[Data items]
#####

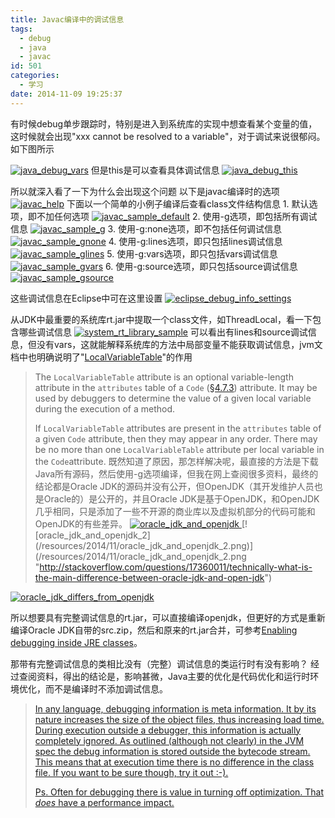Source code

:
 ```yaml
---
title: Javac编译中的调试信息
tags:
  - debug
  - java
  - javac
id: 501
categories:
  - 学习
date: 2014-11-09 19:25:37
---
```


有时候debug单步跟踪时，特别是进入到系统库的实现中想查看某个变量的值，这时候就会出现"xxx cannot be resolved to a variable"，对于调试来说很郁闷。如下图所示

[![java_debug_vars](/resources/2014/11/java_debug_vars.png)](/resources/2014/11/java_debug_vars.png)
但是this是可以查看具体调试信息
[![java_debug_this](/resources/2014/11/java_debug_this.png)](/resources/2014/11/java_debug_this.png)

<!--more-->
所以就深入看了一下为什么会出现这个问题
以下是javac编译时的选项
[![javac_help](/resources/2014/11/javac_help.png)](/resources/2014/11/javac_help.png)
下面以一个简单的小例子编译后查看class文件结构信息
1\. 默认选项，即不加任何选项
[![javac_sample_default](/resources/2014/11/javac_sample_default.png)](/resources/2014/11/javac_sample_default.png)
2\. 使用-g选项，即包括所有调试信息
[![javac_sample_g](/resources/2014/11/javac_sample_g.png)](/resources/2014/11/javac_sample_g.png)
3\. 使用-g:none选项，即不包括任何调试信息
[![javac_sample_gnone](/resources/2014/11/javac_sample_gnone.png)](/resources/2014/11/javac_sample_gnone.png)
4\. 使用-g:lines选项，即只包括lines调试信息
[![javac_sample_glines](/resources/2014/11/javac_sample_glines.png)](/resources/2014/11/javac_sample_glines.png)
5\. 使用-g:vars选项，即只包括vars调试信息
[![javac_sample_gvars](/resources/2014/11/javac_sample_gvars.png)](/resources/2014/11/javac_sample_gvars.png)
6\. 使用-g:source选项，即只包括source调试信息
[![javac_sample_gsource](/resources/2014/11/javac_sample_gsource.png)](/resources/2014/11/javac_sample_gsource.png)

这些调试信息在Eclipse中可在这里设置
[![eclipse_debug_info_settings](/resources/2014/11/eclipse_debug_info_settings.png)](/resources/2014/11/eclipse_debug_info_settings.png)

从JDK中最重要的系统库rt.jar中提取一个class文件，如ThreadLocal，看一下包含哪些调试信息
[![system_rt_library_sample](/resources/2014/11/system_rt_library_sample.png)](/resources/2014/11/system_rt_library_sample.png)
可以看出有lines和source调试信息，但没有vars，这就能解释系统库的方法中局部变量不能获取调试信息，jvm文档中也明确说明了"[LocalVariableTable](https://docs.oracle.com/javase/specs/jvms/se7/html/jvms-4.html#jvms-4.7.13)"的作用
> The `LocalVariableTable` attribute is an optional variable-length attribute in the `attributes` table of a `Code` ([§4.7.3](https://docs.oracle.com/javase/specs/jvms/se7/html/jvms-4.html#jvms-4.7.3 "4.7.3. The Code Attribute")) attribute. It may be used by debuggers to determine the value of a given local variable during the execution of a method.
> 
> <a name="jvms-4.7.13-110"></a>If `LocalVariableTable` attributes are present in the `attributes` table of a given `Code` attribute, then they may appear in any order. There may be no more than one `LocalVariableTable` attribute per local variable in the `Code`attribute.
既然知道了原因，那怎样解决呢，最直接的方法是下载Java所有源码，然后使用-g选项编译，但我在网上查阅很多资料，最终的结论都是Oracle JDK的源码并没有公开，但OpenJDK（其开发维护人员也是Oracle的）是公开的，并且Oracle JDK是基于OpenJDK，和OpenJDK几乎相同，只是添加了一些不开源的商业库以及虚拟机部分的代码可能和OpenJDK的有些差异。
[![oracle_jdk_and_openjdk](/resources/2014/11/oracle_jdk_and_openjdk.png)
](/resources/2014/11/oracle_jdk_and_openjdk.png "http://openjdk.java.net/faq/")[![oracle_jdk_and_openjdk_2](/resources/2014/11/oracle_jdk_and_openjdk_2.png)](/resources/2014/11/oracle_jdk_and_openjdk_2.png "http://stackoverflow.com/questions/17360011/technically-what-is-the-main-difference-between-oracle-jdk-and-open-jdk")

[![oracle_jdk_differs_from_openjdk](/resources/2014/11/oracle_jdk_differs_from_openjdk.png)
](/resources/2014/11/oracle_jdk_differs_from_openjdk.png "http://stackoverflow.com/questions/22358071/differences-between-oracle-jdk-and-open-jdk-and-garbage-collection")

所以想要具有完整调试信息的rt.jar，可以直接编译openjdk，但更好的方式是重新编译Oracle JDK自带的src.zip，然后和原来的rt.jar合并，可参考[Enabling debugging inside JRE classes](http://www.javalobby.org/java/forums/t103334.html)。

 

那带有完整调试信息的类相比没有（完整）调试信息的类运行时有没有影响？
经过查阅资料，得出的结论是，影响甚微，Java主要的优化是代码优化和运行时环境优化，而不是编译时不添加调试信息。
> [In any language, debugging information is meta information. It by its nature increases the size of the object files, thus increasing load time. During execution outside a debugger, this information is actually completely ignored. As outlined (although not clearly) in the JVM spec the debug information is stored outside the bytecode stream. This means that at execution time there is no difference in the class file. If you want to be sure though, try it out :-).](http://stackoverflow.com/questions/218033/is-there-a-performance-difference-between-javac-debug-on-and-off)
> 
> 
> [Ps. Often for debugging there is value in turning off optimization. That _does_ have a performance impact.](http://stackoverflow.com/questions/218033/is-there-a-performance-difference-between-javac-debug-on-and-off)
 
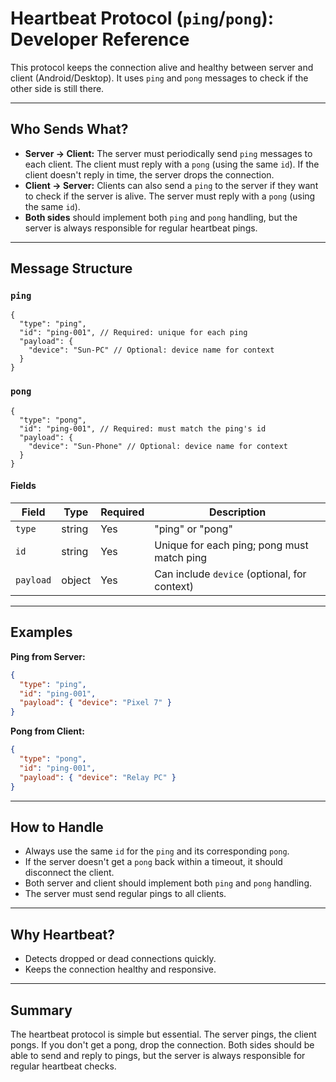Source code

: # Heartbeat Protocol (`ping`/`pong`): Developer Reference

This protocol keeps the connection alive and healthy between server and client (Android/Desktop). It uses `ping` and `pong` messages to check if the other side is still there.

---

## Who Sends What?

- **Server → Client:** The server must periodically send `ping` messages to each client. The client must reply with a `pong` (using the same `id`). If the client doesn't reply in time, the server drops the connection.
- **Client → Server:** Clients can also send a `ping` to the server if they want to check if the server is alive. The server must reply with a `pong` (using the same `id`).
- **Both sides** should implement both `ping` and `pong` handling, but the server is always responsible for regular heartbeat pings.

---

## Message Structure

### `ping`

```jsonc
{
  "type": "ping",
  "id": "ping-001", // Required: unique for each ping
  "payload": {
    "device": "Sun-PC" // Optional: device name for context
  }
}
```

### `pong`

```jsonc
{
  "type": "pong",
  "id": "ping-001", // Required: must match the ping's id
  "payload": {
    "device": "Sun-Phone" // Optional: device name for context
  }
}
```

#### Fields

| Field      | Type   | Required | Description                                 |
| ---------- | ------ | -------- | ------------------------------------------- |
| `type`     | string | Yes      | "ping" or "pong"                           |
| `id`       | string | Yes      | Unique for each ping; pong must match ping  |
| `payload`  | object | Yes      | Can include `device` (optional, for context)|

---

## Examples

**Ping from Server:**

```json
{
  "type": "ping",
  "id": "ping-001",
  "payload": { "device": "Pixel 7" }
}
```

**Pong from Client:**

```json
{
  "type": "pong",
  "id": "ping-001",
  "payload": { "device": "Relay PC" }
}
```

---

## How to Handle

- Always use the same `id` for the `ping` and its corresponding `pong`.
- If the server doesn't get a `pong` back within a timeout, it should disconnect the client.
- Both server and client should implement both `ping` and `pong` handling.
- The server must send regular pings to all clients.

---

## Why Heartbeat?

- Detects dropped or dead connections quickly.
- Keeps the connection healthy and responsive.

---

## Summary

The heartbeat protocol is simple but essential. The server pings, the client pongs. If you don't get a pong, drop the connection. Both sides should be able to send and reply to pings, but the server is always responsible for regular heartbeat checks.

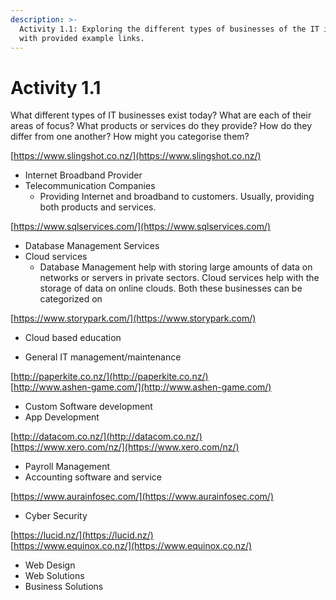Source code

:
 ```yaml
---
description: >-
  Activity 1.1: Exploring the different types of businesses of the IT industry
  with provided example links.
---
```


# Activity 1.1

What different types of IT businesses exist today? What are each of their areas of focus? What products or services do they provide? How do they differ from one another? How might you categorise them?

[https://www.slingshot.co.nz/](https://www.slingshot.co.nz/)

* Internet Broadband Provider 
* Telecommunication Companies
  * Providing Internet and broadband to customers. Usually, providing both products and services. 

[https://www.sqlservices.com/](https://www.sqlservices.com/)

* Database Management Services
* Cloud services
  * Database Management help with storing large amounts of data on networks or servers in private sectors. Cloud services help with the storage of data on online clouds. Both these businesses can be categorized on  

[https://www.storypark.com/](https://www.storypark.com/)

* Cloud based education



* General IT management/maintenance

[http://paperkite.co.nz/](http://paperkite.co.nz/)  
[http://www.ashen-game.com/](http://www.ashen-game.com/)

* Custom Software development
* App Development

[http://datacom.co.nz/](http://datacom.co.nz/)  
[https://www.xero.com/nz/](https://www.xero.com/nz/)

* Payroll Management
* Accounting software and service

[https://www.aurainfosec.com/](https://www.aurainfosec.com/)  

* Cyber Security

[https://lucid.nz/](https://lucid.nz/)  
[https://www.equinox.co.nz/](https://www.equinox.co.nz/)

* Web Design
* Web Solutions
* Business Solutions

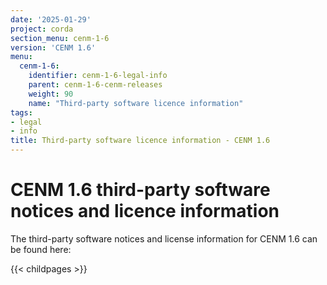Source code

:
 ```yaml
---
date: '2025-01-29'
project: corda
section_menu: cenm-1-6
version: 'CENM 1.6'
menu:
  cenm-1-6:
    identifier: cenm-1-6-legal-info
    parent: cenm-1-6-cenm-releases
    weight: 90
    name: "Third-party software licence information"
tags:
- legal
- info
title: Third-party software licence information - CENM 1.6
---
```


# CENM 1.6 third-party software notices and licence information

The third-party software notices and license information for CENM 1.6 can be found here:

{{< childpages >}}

#####

## REQUIRED ACTION
Starting at the first line of the records above, set down each line exactly through the one that holds "可以看出有lines和sou". Omit pictures.

## YOUR RESPONSE
Source code

:
 ```yaml
---
title: Javac编译中的调试信息
tags:
  - debug
  - java
  - javac
id: 501
categories:
  - 学习
date: 2014-11-09 19:25:37
---
```


有时候debug单步跟踪时，特别是进入到系统库的实现中想查看某个变量的值，这时候就会出现"xxx cannot be resolved to a variable"，对于调试来说很郁闷。如下图所示

[![java_debug_vars](/resources/2014/11/java_debug_vars.png)](/resources/2014/11/java_debug_vars.png)
但是this是可以查看具体调试信息
[![java_debug_this](/resources/2014/11/java_debug_this.png)](/resources/2014/11/java_debug_this.png)

<!--more-->
所以就深入看了一下为什么会出现这个问题
以下是javac编译时的选项
[![javac_help](/resources/2014/11/javac_help.png)](/resources/2014/11/javac_help.png)
下面以一个简单的小例子编译后查看class文件结构信息
1\. 默认选项，即不加任何选项
[![javac_sample_default](/resources/2014/11/javac_sample_default.png)](/resources/2014/11/javac_sample_default.png)
2\. 使用-g选项，即包括所有调试信息
[![javac_sample_g](/resources/2014/11/javac_sample_g.png)](/resources/2014/11/javac_sample_g.png)
3\. 使用-g:none选项，即不包括任何调试信息
[![javac_sample_gnone](/resources/2014/11/javac_sample_gnone.png)](/resources/2014/11/javac_sample_gnone.png)
4\. 使用-g:lines选项，即只包括lines调试信息
[![javac_sample_glines](/resources/2014/11/javac_sample_glines.png)](/resources/2014/11/javac_sample_glines.png)
5\. 使用-g:vars选项，即只包括vars调试信息
[![javac_sample_gvars](/resources/2014/11/javac_sample_gvars.png)](/resources/2014/11/javac_sample_gvars.png)
6\. 使用-g:source选项，即只包括source调试信息
[![javac_sample_gsource](/resources/2014/11/javac_sample_gsource.png)](/resources/2014/11/javac_sample_gsource.png)

这些调试信息在Eclipse中可在这里设置
[![eclipse_debug_info_settings](/resources/2014/11/eclipse_debug_info_settings.png)](/resources/2014/11/eclipse_debug_info_settings.png)

从JDK中最重要的系统库rt.jar中提取一个class文件，如ThreadLocal，看一下包含哪些调试信息
[![system_rt_library_sample](/resources/2014/11/system_rt_library_sample.png)](/resources/2014/11/system_rt_library_sample.png)
可以看出有lines和source调试信息，但没有vars，这就能解释系统库的方法中局部变量不能获取调试信息，jvm文档中也明确说明了"[LocalVariableTable](https://docs.oracle.com/javase/specs/jvms/se7/html/jvms-4.html#jvms-4.7.13)"的作用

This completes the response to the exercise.